When my family would go on trips we would visit “big cities” like Dallas, Houston, Orlando, Memphis, etc. and in the hotel rooms I would notice that the phone books were always really thick. Like 4-5″ thick. And sometimes, that was just the yellow pages, the white pages were an entirely different book, itself 3″ at least. And they always had these awesome pictures on the front of the local skyline instead of the giant public domain “fingers do the walking” logo that would grace the phone book back home.

So consequently I made the connection early on in my mind that living in a huge city meant you were a success. And living in a huge city meant a huge phone book. Therefore, having a huge phone book in your home meant you were a success. A tenuous connection, but even then I had big dreams of moving to a “big city” later in life and one of these days I would have a big phone book in my house because hey, that’s what big successful people living in big successful cities do.

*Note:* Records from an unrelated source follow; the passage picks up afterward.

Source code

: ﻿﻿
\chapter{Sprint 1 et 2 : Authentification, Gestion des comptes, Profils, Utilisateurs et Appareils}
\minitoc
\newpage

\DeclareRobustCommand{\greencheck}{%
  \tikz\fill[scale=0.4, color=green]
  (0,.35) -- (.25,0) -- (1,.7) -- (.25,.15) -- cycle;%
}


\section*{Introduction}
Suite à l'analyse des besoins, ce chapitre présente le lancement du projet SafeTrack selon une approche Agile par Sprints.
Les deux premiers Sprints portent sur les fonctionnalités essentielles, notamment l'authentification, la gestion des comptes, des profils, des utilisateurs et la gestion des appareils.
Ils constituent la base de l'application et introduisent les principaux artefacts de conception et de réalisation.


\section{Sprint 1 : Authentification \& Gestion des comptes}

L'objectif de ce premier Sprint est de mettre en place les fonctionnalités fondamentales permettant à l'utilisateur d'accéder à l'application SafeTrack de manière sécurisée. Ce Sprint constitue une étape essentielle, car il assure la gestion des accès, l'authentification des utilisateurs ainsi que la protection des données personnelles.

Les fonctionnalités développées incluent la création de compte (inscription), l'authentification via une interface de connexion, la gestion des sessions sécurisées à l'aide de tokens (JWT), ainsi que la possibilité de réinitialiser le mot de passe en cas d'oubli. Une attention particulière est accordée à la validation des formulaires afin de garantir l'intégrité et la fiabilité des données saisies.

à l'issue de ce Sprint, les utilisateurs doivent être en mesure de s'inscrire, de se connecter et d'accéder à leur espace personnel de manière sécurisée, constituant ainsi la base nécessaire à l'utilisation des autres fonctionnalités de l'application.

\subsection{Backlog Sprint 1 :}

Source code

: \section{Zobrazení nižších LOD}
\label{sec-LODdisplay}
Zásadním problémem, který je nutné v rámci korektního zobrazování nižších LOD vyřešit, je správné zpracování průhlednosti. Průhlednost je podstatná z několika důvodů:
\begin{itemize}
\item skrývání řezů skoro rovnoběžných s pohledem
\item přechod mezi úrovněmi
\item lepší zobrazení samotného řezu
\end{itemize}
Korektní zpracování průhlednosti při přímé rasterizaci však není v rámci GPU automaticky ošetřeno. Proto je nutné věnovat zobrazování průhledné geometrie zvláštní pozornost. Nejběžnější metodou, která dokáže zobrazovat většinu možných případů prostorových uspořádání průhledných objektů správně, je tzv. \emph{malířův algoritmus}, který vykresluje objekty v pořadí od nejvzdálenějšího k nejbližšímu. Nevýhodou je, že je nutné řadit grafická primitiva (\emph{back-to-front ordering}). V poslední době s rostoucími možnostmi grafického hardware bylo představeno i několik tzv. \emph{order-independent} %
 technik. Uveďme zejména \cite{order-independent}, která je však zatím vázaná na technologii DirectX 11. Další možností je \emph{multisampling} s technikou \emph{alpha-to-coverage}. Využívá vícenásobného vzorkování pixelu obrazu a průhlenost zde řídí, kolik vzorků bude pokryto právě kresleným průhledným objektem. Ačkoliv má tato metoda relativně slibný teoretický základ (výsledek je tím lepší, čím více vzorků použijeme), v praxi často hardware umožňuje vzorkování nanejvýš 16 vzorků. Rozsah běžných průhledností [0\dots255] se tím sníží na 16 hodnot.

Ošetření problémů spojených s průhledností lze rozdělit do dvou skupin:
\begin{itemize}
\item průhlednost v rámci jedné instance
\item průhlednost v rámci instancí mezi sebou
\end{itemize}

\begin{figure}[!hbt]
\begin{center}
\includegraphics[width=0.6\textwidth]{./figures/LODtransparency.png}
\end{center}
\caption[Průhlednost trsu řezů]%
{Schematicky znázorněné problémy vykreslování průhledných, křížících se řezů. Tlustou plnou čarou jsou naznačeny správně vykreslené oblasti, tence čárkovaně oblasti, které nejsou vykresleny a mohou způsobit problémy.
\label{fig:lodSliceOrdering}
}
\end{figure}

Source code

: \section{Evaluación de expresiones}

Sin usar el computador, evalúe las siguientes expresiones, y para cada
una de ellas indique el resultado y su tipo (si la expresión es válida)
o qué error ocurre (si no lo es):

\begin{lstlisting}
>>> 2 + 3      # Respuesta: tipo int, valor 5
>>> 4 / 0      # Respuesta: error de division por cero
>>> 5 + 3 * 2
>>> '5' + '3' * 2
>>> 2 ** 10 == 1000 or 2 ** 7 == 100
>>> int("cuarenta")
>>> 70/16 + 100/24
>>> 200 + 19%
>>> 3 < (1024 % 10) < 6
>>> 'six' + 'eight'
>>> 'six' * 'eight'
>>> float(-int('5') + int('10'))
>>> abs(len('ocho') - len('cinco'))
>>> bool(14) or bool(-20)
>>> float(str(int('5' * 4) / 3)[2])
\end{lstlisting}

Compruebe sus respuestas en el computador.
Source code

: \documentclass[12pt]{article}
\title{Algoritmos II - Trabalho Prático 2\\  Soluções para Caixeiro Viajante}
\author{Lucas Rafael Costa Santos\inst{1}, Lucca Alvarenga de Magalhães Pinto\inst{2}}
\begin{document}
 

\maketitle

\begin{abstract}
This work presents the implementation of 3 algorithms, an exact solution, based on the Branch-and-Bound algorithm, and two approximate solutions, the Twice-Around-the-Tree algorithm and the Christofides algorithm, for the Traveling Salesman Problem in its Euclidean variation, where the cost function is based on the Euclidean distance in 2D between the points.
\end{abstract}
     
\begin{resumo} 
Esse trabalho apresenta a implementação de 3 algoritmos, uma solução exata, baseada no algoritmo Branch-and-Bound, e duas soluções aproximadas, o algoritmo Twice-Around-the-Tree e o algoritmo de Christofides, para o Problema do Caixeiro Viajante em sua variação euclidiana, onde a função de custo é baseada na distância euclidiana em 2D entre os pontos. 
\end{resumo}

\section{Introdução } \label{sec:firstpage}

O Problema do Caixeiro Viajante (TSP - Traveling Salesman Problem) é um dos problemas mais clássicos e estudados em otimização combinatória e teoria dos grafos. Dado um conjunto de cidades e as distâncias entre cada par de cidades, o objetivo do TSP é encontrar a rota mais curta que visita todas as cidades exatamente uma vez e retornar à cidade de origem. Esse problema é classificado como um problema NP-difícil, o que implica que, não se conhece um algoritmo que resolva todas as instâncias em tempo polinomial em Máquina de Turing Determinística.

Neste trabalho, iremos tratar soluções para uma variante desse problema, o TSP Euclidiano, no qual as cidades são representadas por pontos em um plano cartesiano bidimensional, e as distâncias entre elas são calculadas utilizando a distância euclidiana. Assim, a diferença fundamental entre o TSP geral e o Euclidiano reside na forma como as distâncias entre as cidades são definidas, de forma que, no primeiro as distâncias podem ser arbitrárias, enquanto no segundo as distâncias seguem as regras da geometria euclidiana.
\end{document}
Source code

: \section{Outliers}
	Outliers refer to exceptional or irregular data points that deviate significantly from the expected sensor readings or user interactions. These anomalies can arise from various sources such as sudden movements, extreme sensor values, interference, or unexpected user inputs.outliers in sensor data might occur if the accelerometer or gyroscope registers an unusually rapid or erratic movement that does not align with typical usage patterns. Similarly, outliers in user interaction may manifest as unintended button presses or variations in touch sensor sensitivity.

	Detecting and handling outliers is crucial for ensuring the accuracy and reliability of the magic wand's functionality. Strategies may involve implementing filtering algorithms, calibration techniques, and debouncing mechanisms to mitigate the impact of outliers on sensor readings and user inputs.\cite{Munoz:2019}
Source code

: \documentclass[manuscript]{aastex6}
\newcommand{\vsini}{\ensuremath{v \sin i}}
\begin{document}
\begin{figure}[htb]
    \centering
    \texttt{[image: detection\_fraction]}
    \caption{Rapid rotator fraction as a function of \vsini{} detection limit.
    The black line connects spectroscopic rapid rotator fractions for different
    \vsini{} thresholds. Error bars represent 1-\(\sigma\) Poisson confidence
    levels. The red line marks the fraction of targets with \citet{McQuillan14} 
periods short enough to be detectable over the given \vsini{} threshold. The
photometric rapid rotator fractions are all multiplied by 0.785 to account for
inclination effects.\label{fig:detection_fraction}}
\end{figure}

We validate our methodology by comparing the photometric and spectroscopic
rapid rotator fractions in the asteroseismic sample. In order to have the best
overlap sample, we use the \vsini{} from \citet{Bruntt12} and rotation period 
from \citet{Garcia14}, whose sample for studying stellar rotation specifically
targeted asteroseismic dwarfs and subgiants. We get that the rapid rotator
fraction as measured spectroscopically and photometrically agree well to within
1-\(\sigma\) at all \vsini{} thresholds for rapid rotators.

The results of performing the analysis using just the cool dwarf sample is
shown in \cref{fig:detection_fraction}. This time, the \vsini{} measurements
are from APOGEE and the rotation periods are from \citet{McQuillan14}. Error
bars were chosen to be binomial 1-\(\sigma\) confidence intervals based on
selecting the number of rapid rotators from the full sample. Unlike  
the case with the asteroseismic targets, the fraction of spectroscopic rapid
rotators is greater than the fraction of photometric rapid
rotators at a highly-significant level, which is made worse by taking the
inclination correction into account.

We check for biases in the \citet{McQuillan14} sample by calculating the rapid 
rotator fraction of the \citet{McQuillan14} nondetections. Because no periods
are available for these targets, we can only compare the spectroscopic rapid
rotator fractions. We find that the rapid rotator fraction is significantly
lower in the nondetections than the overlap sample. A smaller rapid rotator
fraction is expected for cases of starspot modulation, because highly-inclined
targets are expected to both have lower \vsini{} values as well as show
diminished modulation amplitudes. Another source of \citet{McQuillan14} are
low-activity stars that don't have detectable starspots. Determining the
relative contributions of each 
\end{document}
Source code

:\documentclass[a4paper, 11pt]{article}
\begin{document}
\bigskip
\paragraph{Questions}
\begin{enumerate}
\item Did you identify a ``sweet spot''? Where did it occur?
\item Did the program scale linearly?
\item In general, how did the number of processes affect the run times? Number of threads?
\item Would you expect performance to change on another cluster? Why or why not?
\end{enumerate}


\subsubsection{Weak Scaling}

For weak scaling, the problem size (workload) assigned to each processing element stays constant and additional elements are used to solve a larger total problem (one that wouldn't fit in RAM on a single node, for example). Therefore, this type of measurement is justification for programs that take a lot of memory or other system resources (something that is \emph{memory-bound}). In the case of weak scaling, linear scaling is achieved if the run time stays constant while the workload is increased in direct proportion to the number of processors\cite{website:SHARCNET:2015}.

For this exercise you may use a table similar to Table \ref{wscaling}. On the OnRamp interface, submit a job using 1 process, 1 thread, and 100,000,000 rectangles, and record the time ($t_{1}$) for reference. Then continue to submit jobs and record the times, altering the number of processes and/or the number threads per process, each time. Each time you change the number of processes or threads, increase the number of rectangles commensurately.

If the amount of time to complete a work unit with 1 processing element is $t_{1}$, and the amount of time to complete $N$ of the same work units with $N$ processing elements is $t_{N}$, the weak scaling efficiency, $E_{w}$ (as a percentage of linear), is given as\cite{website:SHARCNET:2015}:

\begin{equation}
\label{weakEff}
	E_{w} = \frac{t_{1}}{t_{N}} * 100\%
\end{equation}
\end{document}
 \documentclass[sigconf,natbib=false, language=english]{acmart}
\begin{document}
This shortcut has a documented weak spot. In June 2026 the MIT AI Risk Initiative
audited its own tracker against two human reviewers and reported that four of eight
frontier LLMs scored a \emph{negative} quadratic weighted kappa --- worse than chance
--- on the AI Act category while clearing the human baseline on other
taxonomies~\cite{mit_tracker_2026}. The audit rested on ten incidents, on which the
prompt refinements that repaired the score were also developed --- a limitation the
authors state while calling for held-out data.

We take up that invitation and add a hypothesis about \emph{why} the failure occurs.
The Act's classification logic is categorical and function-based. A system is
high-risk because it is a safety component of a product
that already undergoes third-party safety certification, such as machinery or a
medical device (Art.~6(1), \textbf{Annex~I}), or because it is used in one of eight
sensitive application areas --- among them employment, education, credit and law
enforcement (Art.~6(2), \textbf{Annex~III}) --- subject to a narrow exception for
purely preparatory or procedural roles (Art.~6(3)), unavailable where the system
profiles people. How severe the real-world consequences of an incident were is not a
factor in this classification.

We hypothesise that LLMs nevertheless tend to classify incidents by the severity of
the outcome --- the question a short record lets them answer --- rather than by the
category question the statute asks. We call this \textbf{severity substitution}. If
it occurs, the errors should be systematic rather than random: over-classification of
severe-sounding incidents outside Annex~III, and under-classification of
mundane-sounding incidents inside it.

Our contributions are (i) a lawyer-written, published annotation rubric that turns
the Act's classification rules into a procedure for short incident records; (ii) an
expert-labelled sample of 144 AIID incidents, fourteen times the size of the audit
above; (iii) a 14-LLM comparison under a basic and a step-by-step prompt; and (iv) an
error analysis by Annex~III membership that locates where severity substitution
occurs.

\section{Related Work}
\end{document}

Years and years pass. I grow up, go through High School, go to College, graduate, get married, and eventually my Wife and I move to the Dallas/Fort Worth Metroplex. We get good paying jobs and rent then eventually buy a house. Initially the phone books that would appear on our porch would be the same standard one-inch affairs I grew up with because we live in the suburbs and they only cover the suburbs, but then one day a bag with two phone books, a 3-inch white pages and a 5-inch yellow pages, shows up on our front porch. These phone books cover the entire Metroplex. They have amazing photos of the Dallas skyline, with Reunion Tower on them (under a stuck-on ad for some ambulance chaser, but that peels off easily enough).

I’m elated. After all these years, I’ve finally made it! I’m finally in a good job making good money and living in a big city and hey, like all big successful people living in big cities, I have a pair of bigass phone books. I’ve arrived! Every time I look at these phone books I’ll remember how I’m in a big city.

So I put these phone books next to the phone and the first thing my Wife says was “Just throw those things away. We have the Internet now.”

I ignore the order and I keep the phone books under the phone cradle for a few years, exchanging them out when a new one comes in. I never tell my Wife the insanely silly “but I’ve always wanted a big phone book” bit because I’m not in the mood to get laughed at (though, apparently, I don’t mind that people reading my blog will laugh at me). I get to keep them in place with the razor thin “well what if we want to look up a phone number when the power’s off or our Internet is down?” excuse.

But then one day I’m cleaning the house and I’m trying to reduce some clutter and it occurs to me that in two years I’ve never opened these things, ever, and they’re just collecting dust and the odds of the power going out or the Internet going down at the same time as my cell phone battery dying and me having to have some obscure phone number are vanishingly small. Oh, and in the years since we moved out here we’ve switched to Vonage so we couldn’t even use the phone in a power outage anyway. And I now have Internet access on my phone (hell my wife has a Treo) so if we needed to look up a number there’s better ways. And the inconvenience of a computer in another room is moot since I put Ubuntu on an old laptop and keep it in the kitchen, hooked up wirelessly to our router.

So I tossed the phone books into the recycle bin (literally) and do so for every other phone book that comes in. At some point I figure they’ll stop putting them on my doorstep, and people will stop advertising in them. They’ll go the way of the pay phone and TV Guide’s printed listings.

Now I’ll just have to contend with dialing ten digits to call someone or remembering ten different area codes to be my reminder of how I’m in a big city. That’ll work.